Pada masa ketika kerajaan-kerajaan Jawa berdiri tegak laksana Merapi menjulang, lahirlah seorang ksatria muda keturunan darah bangsawan. Hidupnya ditempa oleh kehormatan, kewajiban, dan beban nama leluhur. Namun di balik tembok istana yang megah, fitnah dan pengkhianatan menjelma belati yang menusuk. Musuh-musuhnya bersekutu, bukan hanya untuk meruntuhkan martabatnya, melainkan juga untuk merenggut yang paling ia cintai.
Pada suatu malam kelam, sekutu jahat itu merenggut nyawa sang kekasih, meninggalkan luka yang tak dapat dihapus waktu.

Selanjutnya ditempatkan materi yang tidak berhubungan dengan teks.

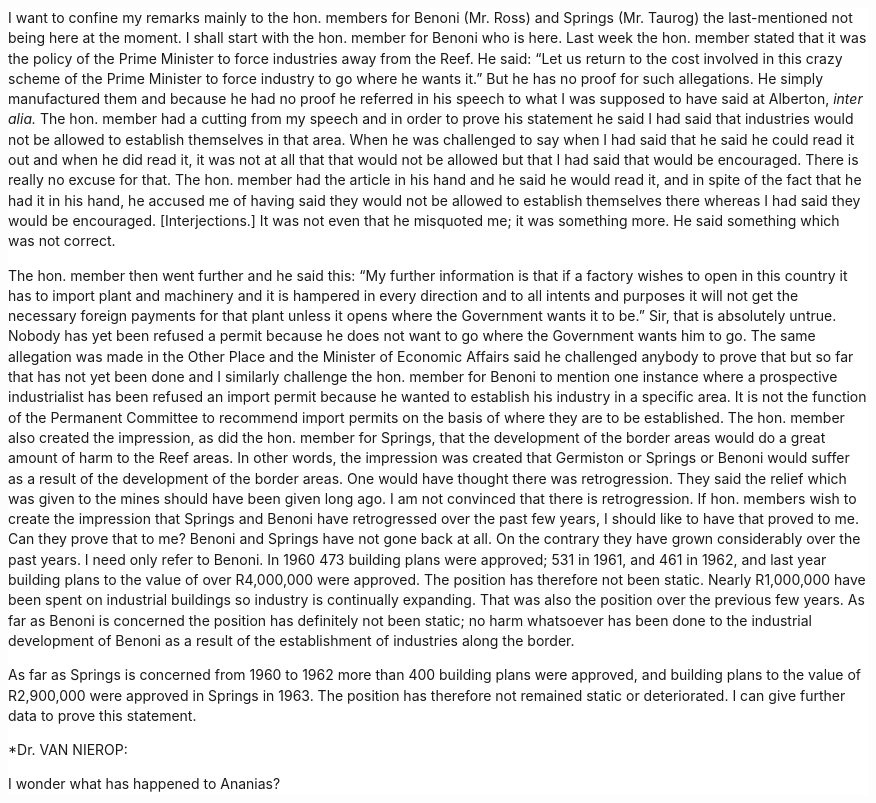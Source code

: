 <p>I want to confine my remarks mainly to the hon. members for Benoni (Mr. Ross) and Springs (Mr. Taurog) the last-mentioned not being here at the moment. I shall start with the hon. member for Benoni who is here. Last week the hon. member stated that it was the policy of the Prime Minister to force industries away from the Reef. He said: &#x201C;Let us return to the cost involved in this crazy scheme of the Prime Minister to force industry to go where he wants it.&#x201D; But he has no proof for such allegations. He simply manufactured them and because he had no proof he referred in his speech to what I was supposed to have said at Alberton, <i>inter alia.</i> The hon. member had a cutting from my speech and in order to prove his statement he said I had said that industries would not be allowed to establish themselves in that area. When he was challenged to say when I had said that he said he could read it out and when he did read it, it was not at all that that would not be allowed but that I had said that would be encouraged. There is really no excuse for that. The hon. member had the article in his hand and he said he would read it, and in spite of the fact that he had it in his hand, he accused me of having said they would not be allowed to establish themselves there whereas I had said they would be encouraged. [Interjections.] It was not even that he misquoted me; it was something more. He said something which was not correct.</p>

<p>The hon. member then went further and he said this: &#x201C;My further information is that if a factory wishes to open in this country it has to import plant and machinery and it is hampered in every direction and to all intents and purposes it will not get the necessary foreign payments for that plant unless it opens where the Government wants it to be.&#x201D; Sir, that is absolutely untrue. Nobody has yet been refused a permit because he does not want to go where the Government wants him to go. The same allegation was made in the Other Place and the Minister of Economic Affairs said he challenged anybody to prove that but so far that has not yet been done and I similarly challenge the hon. member for Benoni to mention one instance where a prospective industrialist has been refused an import permit because he wanted to establish his industry in a specific area. It is not the function of the Permanent Committee to recommend import permits on the basis of where they are to be established. The hon. member also created the impression, as did the hon. member for Springs, that the development of the border areas would do a great amount of harm to the Reef areas. In other words, the impression was created that Germiston or Springs or Benoni would suffer as a result of the development of the border areas. One would have thought there was retrogression. They said the relief which was given to the mines should have been given long ago. I am not convinced that there is retrogression. If hon. members wish to create the impression that Springs and Benoni have retrogressed over the past few years, I should like to have that proved to me. Can they prove that to me&#x003F; Benoni and Springs have not gone back at all. On the contrary they have grown considerably over the past years. I need only refer to Benoni. In 1960 473 building plans were approved; 531 in 1961, and 461 in 1962, and last year building plans to the value of over R4,000,000 were approved. The position has therefore not been static. Nearly R1,000,000 have been spent on industrial buildings so industry is continually expanding. That was also the position over the previous few years. As far as Benoni is concerned the position has definitely not been static; no harm whatsoever has been done to the industrial development of Benoni as a result of the establishment of industries along the border.</p>

<p>As far as Springs is concerned from 1960 to 1962 more than 400 building plans were approved, and building plans to the value of R2,900,000 were approved in Springs in 1963. The position has therefore not remained static or deteriorated. I can give further data to prove this statement.</p>

</speech>

<speech by="#van_nierop">

<from>*Dr. <person refersTo="hansard_za">VAN NIEROP</person>:</from>

<p>I wonder what has happened to Ananias&#x003F;</p>

</speech>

Hatinya hancur, cintanya tercerabut dari dunia fana. Duka itu menjerumuskannya dalam keputusasaan; ia memilih meninggalkan istana, naik ke puncak gunung yang diselimuti kabut, berniat bertapa untuk mensucikan diri. Namun setiap malam, kesunyian justru menyalakan api luka. Ia bertanya pada langit, mengapa cinta sejatinya dipisahkan dengan begitu kejam.
Di tengah keruntuhan jiwanya, bayangan sang kekasih hadir dalam cahaya rembulan. Suara lembutnya berbisik, seakan melintas dari alam lain “Janganlah hatimu padam. Meski aku tiada, akan ada seorang manusia dari dunia lain yang ditakdirkan menggantikan tempatku. Engkau akan mengenalnya dari pakaian berwarna kuning yang ia kenakan. Dialah yang kelak akan menyatukan kembali sukma yang tercerai, dan menuntunmu pada takdir sejati.”
Sejak malam itu, ksatria tak lagi hanya menanggung beban dendam dan kehilangan, melainkan juga janji gaib yang tertanam dalam hatinya. Ia adalah jiwa yang hancur sekaligus jiwa yang dipilih semesta. Perjalanannya kini bukan sekadar jalan seorang manusia, melainkan jalan dua sukma abadi—satu yang telah pergi, dan satu lagi yang kelak datang dari dunia lain, demi menyingkap arti sejati dari cinta, pengorbanan, dan keadilan.